Victory Day (9 May)
Victory Day is a holiday that commemorates the surrender of Nazi Germany in 1945. It was first inaugurated in the 16 republics of the Soviet Union, following the signing of the German Instrument of Surrender late in the evening on 8 May 1945 (after midnight, thus on 9 May Moscow Time). The Soviet government announced the victory early on 9 May after the signing ceremony in Berlin. Though the official inauguration occurred in 1945 the holiday became a non-labour day only in 1965 and only in certain Soviet republics.
Victory Day celebrations in Moscow, 9 May 2005
In East Germany, 8 May was observed as "Liberation Day" from 1950 to 1966, and was celebrated again on the 40th anniversary in 1985. In 1975, a Soviet-style "Victory Day" was celebrated on 9 May. Since 2002, the German state of Mecklenburg-Vorpommern has observed a commemoration day known as the "Day of Liberation from National Socialism, and the End of the Second World War".

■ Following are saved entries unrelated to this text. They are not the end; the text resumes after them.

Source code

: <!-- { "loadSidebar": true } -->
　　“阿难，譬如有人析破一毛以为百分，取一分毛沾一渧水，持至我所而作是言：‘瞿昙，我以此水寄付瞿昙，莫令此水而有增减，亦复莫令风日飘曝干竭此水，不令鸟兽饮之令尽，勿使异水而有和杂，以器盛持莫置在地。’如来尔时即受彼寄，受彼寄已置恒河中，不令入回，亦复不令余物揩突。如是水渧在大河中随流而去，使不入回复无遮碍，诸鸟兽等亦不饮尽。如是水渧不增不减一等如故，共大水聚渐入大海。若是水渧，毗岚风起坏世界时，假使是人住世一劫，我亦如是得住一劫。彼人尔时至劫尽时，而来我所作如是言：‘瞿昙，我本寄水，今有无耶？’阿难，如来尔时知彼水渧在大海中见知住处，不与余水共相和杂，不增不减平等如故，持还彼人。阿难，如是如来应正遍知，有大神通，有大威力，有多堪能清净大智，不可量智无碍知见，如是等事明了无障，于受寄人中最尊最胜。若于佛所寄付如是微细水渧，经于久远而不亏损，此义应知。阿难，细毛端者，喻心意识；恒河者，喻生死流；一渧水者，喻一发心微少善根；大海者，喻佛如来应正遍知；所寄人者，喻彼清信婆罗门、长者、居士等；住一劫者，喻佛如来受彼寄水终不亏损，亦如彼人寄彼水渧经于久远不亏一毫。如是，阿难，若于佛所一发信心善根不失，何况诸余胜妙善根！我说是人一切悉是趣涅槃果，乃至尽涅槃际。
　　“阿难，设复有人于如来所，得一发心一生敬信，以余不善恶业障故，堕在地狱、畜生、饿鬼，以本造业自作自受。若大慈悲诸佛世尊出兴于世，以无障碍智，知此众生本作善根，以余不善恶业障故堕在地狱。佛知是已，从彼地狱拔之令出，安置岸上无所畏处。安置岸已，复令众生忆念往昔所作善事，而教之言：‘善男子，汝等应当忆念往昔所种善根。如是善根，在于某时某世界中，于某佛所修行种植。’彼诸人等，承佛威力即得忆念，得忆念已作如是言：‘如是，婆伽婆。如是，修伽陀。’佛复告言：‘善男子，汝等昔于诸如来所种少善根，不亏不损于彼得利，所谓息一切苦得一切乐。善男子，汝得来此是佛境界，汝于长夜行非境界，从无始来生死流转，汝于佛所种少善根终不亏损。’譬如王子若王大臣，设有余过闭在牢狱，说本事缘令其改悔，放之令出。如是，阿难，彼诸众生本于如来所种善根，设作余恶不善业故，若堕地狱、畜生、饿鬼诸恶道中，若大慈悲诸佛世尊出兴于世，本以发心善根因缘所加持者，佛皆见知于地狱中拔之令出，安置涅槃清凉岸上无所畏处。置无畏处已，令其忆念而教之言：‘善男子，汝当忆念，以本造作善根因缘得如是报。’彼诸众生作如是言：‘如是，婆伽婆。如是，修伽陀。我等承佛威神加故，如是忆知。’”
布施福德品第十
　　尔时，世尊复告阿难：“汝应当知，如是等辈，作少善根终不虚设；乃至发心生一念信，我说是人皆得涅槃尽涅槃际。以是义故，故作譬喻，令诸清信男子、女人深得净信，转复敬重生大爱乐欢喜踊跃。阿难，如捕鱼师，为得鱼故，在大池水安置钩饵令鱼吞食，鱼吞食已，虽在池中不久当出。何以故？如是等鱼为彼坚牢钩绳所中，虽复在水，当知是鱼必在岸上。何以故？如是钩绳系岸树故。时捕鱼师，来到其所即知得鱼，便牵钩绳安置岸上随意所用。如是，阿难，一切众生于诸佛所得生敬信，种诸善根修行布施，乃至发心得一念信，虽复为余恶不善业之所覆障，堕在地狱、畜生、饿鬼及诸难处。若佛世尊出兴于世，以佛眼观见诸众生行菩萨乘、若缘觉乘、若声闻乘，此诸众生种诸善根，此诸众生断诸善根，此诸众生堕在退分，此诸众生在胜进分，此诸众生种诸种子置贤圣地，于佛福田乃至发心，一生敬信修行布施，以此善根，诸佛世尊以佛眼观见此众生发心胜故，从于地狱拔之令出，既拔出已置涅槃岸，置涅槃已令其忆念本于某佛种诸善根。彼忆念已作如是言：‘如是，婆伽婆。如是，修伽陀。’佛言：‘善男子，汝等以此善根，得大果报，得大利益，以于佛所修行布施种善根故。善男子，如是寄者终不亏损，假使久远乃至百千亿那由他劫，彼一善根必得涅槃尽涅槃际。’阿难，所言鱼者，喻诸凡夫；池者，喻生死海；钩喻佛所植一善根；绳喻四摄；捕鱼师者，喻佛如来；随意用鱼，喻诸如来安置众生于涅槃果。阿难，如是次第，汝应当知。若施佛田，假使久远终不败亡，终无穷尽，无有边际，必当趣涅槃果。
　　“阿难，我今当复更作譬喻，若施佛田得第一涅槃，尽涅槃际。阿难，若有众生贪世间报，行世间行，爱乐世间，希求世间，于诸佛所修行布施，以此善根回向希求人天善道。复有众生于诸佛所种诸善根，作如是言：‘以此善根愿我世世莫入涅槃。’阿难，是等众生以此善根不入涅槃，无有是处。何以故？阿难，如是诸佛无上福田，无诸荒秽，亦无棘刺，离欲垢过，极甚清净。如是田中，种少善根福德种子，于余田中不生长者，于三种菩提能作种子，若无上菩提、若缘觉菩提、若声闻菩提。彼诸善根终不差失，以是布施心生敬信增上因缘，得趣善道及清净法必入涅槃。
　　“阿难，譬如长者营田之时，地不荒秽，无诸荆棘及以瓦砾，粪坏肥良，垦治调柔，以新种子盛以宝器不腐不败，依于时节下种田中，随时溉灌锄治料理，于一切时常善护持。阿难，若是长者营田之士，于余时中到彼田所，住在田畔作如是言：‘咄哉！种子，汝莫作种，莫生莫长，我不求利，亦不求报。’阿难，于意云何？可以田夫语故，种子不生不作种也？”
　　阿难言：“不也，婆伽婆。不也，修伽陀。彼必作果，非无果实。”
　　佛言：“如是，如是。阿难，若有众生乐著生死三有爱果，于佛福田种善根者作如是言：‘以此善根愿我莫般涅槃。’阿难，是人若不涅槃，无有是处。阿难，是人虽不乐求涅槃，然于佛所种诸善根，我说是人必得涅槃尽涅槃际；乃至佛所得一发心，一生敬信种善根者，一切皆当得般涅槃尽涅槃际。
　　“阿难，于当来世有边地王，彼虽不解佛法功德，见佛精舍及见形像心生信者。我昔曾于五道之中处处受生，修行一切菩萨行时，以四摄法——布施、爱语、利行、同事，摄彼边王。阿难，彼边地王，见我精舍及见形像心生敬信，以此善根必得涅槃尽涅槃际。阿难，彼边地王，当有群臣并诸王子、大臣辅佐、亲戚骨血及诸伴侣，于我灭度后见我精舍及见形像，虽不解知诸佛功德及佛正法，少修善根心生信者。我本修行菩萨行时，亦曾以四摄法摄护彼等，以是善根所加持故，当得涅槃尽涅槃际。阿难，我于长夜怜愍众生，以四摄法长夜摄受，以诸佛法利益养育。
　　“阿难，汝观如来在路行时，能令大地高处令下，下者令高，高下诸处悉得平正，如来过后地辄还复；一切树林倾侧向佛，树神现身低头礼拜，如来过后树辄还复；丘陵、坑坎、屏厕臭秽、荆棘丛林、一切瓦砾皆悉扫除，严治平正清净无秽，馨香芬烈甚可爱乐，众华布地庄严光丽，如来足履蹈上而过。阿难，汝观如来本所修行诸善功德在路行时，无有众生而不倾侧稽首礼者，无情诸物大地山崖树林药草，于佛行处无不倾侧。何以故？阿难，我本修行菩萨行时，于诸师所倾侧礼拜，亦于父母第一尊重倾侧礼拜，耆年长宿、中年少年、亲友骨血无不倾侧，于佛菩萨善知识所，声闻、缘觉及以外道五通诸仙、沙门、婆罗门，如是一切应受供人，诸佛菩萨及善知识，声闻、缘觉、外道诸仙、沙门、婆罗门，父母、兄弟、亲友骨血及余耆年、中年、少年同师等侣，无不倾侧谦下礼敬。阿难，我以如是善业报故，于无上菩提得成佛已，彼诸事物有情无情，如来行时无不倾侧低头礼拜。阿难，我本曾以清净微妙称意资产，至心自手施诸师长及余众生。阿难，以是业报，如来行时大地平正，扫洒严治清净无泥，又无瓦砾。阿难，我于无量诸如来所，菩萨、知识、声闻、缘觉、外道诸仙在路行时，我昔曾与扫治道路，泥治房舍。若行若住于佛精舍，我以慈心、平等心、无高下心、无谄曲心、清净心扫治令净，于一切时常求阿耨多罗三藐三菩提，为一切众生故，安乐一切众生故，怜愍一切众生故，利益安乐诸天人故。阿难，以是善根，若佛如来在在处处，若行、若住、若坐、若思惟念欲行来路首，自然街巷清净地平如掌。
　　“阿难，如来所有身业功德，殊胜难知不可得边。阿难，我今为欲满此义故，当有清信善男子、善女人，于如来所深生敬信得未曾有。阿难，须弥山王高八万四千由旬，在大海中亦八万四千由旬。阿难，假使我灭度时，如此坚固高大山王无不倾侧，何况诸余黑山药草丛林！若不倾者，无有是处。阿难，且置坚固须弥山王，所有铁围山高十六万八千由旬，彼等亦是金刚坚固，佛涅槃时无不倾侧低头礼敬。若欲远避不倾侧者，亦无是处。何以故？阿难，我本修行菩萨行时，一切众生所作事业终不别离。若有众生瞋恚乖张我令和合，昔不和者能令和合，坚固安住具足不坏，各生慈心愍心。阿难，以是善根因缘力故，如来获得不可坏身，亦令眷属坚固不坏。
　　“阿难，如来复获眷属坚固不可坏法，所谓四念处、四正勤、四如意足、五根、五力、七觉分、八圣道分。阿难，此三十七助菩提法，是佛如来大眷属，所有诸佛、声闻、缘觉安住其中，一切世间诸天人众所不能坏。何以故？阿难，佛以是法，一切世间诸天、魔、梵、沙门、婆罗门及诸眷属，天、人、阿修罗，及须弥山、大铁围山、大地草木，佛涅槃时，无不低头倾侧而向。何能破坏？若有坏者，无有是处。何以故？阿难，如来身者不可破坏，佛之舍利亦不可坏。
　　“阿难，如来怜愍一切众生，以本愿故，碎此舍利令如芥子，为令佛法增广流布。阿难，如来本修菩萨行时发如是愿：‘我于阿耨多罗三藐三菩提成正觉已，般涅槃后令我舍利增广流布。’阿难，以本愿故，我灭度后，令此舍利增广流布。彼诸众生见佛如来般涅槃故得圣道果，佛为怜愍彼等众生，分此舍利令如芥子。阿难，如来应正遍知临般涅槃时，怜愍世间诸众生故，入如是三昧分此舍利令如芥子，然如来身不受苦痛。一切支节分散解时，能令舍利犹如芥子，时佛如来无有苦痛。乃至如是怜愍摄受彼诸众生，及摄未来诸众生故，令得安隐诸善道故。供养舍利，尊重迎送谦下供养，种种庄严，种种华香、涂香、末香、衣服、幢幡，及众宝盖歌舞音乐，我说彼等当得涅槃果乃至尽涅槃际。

Victory Monument in Netanya, Israel
In Israel, Victory Day on the 9th of May has historically been celebrated as an unofficial national remembrance day. However, in 2017, Victory in Europe Day (Israel) was upgraded to the status of an official national holiday day of commemoration by the Knesset, with schools and businesses operating as usual As a result of immigration of many Red Army veterans, Israel now hosts the largest and most extensive Victory Day celebrations outside the former Soviet Union. Traditions and customs of Victory Day are the same as in Russia, with marches of Immortal Regiments held in cities with large populations of Red Army veterans and their descendants.